§ About this exercise: Whenever a line in the data holds the string "Write", pull that line out.

§ Records provided:
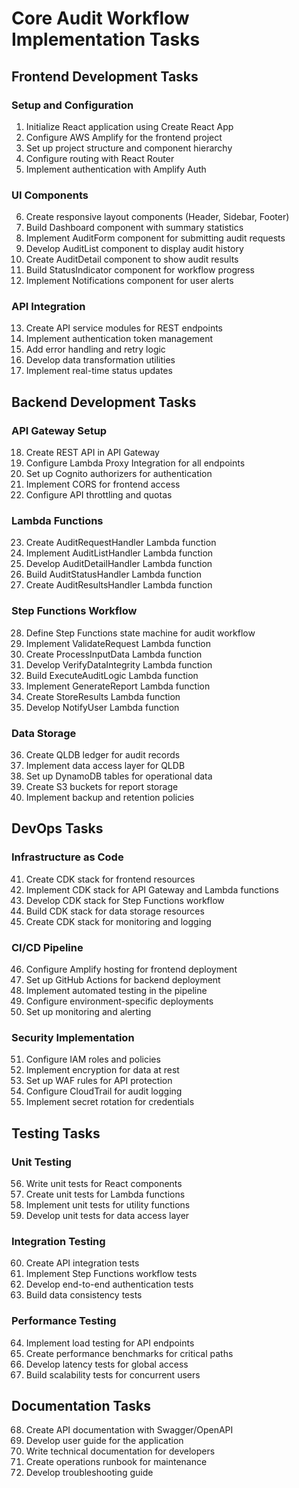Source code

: # Core Audit Workflow Implementation Tasks

## Frontend Development Tasks

### Setup and Configuration
1. Initialize React application using Create React App
2. Configure AWS Amplify for the frontend project
3. Set up project structure and component hierarchy
4. Configure routing with React Router
5. Implement authentication with Amplify Auth

### UI Components
6. Create responsive layout components (Header, Sidebar, Footer)
7. Build Dashboard component with summary statistics
8. Implement AuditForm component for submitting audit requests
9. Develop AuditList component to display audit history
10. Create AuditDetail component to show audit results
11. Build StatusIndicator component for workflow progress
12. Implement Notifications component for user alerts

### API Integration
13. Create API service modules for REST endpoints
14. Implement authentication token management
15. Add error handling and retry logic
16. Develop data transformation utilities
17. Implement real-time status updates

## Backend Development Tasks

### API Gateway Setup
18. Create REST API in API Gateway
19. Configure Lambda Proxy Integration for all endpoints
20. Set up Cognito authorizers for authentication
21. Implement CORS for frontend access
22. Configure API throttling and quotas

### Lambda Functions
23. Create AuditRequestHandler Lambda function
24. Implement AuditListHandler Lambda function
25. Develop AuditDetailHandler Lambda function
26. Build AuditStatusHandler Lambda function
27. Create AuditResultsHandler Lambda function

### Step Functions Workflow
28. Define Step Functions state machine for audit workflow
29. Implement ValidateRequest Lambda function
30. Create ProcessInputData Lambda function
31. Develop VerifyDataIntegrity Lambda function
32. Build ExecuteAuditLogic Lambda function
33. Implement GenerateReport Lambda function
34. Create StoreResults Lambda function
35. Develop NotifyUser Lambda function

### Data Storage
36. Create QLDB ledger for audit records
37. Implement data access layer for QLDB
38. Set up DynamoDB tables for operational data
39. Create S3 buckets for report storage
40. Implement backup and retention policies

## DevOps Tasks

### Infrastructure as Code
41. Create CDK stack for frontend resources
42. Implement CDK stack for API Gateway and Lambda functions
43. Develop CDK stack for Step Functions workflow
44. Build CDK stack for data storage resources
45. Create CDK stack for monitoring and logging

### CI/CD Pipeline
46. Configure Amplify hosting for frontend deployment
47. Set up GitHub Actions for backend deployment
48. Implement automated testing in the pipeline
49. Configure environment-specific deployments
50. Set up monitoring and alerting

### Security Implementation
51. Configure IAM roles and policies
52. Implement encryption for data at rest
53. Set up WAF rules for API protection
54. Configure CloudTrail for audit logging
55. Implement secret rotation for credentials

## Testing Tasks

### Unit Testing
56. Write unit tests for React components
57. Create unit tests for Lambda functions
58. Implement unit tests for utility functions
59. Develop unit tests for data access layer

### Integration Testing
60. Create API integration tests
61. Implement Step Functions workflow tests
62. Develop end-to-end authentication tests
63. Build data consistency tests

### Performance Testing
64. Implement load testing for API endpoints
65. Create performance benchmarks for critical paths
66. Develop latency tests for global access
67. Build scalability tests for concurrent users

## Documentation Tasks

68. Create API documentation with Swagger/OpenAPI
69. Develop user guide for the application
70. Write technical documentation for developers
71. Create operations runbook for maintenance
72. Develop troubleshooting guide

§ Exercise answer:
56. Write unit tests for React components
70. Write technical documentation for developers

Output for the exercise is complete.